Battleglove: Renamed gauntlet.
Knife: Renamed dagger
Puzzleblade: 1d8 on a 2-hander with questionably useful trait. Damage is fine for a simple two-hander.
Shock Pad: 1d6 with free hand. Nice.
Zero Knife: A knife you can't throw, but it does cold damage. Yay?

Martial:
Aucturnite Chakram: Comparable to a trident with a shorter throwing range. In return your critical specialization effect is stupefied 1 instead of clumsy 1.
Battle Ribbon: One-handed reach is rare and valuable. Add finesse and trip and no wonder it's only 1d4. But when you compare to archaic weapons the Scorpion Whip and Thorn Whip both do the same thing plus disarm.
Bone Scepter: 1d10 on a one-hander. Remarkable even without powerful traits.
Cryopike: 1d10 two-hander with reach. No particular traits aside from doing cold damage. Normal damage for a polearm, though a few come with addtional traits like trip or disarm with the same damage.
Doshko: Has been discussed before. Questionable whether parry is worth unwieldy.
Dueling Sword: Renamed longsword
Fangblade: 1d10 two-hander with backswing, like a greatclub without Shove
Force Needle: Only 1d4 damage, but that's a lot of traits (backstabber, concealable, injection, thrown 20. Doesn't have Finesse), and two more upgrade slots than usual. That could be breakable.
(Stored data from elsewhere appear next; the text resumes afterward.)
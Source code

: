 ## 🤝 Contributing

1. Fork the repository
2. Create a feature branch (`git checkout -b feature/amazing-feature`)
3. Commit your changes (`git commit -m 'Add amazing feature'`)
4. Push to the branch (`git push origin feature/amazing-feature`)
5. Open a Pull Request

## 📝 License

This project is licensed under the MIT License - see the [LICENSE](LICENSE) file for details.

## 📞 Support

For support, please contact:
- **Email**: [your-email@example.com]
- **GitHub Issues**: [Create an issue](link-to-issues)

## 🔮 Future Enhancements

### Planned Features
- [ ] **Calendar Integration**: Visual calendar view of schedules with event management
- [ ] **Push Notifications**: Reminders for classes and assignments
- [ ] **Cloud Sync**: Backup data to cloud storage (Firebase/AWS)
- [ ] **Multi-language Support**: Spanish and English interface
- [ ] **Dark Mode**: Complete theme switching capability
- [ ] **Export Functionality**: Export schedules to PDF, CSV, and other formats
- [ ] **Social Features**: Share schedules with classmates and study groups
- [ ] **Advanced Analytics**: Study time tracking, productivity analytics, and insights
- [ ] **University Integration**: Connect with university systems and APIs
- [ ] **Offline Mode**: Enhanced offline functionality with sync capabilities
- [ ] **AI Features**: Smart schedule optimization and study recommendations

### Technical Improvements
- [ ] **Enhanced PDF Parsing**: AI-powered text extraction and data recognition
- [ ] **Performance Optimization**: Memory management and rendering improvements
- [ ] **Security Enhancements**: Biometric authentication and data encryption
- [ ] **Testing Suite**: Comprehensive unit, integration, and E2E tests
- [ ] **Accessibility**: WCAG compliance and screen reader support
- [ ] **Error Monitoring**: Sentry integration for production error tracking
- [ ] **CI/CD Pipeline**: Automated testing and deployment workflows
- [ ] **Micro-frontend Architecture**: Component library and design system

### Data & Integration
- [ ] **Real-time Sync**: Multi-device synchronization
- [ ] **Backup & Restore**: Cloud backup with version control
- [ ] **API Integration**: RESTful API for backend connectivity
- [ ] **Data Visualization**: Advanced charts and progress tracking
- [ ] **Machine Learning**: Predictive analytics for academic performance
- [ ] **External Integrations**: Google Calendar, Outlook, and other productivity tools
Hammer: Like a warhammer that takes up two hands. Seems fine as a simple weapon.
Nano-edge Rapier: Renamed rapier.
Neural Lash: A weird weapon. Telepaths treat it as simple and can selectively ignore nonlethal and unwieldy. 1d8 in one hand is unremarkable for a martial, but high for simple.
Painglaive: 1d10 with reach. You could just get a guisarme. Archaic guisarmes have trip, don't need batteries, and are immune to glitching.
Phase Cutlass: 1d6 is a little low for a martial weapon without significant traits. Being able to switch to void damage seems to be counting for a lot.
Plasma Doshko: 1d10 two-hander with sweep, like a greataxe that does less damage. But it's fire damage, so I guess that's worth more. Is this a carryover from 1e where energy weapons did less damage to balance out how they're rolling against the generally lower EAC?
Plasma Sword: 1d8 one-hander with no traits beyond the damage type.
Polyglove: Couldn't you just use a Shock Pad, and shouldn't this have Free Hand too?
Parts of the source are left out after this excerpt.